Apple has brought design and development of the A11 Bionic processor even more in-house with the eradication of outside solutions, allowing the company to speed up and further integrate the new chip's various processes more than it ever has before.

In an interview published on Thursday, Mashable exposed the philosophy of the design process of the A11 Bionic processor as found in the iPhone 8 and iPhone X. The interview, held with Apple Senior Vice President of Worldwide Marketing Phil Schiller and Senior Vice President of Hardware Technologies Johny Srouji discussed the new chip, and some of the embedded technologies.

Apple's executives shied away from most technical details of the processor. Instead, the interview focused on what Apple can bring to the table in regards of a coherent whole, and not a processor made of discrete parts from different suppliers.
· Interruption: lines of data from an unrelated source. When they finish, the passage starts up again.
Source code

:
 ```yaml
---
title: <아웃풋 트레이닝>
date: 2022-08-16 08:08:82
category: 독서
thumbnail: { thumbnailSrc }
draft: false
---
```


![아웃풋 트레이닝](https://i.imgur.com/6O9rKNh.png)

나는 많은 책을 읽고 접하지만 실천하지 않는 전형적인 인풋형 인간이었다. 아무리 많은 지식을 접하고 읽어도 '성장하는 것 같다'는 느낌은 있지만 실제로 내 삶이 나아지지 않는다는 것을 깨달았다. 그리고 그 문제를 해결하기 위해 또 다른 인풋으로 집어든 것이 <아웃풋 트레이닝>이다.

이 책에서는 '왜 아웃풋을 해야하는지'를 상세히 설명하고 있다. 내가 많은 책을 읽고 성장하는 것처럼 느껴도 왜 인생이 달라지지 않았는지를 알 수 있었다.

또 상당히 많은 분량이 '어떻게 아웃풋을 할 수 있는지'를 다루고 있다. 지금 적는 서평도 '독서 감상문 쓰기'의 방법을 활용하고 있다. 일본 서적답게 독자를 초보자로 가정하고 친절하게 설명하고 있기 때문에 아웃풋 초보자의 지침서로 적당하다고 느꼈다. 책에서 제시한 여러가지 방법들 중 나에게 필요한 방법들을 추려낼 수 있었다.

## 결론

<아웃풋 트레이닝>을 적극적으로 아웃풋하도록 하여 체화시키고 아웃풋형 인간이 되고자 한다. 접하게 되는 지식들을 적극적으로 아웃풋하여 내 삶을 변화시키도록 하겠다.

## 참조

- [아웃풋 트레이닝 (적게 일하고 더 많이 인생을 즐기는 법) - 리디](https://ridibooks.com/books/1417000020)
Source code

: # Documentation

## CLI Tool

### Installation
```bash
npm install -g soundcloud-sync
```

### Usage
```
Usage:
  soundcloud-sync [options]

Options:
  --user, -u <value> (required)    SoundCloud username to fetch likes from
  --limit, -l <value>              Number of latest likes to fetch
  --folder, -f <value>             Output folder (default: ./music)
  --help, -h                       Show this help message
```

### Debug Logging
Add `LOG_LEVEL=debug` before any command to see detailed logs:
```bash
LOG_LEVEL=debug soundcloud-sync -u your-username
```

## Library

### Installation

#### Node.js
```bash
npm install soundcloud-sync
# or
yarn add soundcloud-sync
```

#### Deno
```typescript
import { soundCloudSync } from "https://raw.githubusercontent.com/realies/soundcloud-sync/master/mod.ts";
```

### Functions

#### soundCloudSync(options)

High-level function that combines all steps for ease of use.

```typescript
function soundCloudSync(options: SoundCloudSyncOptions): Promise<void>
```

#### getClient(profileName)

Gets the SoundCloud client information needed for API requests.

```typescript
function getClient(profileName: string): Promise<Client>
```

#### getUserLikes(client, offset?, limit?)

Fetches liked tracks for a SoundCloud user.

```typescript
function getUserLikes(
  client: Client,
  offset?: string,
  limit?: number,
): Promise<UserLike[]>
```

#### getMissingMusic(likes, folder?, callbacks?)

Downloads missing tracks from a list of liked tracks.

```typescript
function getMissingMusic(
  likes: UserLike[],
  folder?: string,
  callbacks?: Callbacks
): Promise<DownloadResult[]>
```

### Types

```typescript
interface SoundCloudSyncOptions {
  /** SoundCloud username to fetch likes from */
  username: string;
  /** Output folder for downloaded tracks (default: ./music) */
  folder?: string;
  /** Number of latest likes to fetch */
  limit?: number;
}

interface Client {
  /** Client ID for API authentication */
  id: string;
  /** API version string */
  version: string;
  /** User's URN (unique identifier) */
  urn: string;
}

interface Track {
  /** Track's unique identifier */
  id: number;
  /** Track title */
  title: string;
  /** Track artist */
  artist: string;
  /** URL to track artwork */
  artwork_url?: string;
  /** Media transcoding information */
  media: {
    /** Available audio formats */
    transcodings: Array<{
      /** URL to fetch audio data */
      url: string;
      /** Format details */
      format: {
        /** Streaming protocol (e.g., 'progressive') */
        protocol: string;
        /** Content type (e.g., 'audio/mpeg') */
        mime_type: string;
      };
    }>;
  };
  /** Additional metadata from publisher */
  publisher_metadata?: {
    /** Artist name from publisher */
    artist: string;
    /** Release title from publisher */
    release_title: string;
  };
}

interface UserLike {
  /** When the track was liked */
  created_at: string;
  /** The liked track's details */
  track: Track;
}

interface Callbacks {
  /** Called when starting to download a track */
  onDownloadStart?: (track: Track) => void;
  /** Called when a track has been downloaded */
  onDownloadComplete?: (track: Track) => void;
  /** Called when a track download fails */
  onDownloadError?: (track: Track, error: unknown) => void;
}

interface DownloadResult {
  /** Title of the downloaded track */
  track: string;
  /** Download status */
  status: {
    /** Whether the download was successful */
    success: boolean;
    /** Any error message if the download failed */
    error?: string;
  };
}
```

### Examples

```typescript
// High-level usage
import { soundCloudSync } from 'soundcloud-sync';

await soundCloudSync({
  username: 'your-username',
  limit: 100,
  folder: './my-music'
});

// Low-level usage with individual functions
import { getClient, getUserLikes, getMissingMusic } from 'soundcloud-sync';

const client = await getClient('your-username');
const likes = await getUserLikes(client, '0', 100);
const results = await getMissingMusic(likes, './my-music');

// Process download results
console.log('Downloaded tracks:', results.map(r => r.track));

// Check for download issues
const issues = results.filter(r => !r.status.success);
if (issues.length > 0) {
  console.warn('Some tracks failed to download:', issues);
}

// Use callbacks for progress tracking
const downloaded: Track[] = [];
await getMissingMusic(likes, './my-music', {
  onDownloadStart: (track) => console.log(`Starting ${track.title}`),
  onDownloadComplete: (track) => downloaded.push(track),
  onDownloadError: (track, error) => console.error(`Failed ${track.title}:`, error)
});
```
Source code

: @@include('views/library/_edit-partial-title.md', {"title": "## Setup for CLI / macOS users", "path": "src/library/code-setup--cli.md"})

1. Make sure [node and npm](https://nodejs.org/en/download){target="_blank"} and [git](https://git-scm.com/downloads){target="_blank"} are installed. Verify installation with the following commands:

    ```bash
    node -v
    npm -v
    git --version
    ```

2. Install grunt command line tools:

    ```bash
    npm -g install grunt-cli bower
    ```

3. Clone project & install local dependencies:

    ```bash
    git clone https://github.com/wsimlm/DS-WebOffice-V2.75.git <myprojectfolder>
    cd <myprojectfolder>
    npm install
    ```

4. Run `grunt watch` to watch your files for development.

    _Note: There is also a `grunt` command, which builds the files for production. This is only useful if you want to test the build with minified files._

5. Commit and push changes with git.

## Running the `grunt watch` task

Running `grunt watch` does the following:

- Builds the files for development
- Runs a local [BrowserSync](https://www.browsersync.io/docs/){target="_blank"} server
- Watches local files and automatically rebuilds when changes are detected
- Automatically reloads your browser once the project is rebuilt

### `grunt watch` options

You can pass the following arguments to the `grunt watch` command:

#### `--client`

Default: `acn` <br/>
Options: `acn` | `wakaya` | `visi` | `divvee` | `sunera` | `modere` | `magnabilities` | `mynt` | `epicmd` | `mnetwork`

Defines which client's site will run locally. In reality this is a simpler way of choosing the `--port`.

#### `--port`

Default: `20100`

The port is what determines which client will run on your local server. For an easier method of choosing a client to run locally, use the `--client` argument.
The pair from Apple said that Apple's custom GPU solution in the A11 Bionic was part of Apple's differentiation between its own solution and using somebody else's. The full integration provides an "optimized value" for Apple, and by association, consumers and developers.

Using an Apple GPU, and not one developed by Imagination Technologies, like it has in the past, allows Apple to control and tightly refine the entire process all the way from software to hardware, and how it interfaces with each other.

"It's not just Lego pieces stacked together," said Schiller, "the team designed [The A11 Bionic components] to work together."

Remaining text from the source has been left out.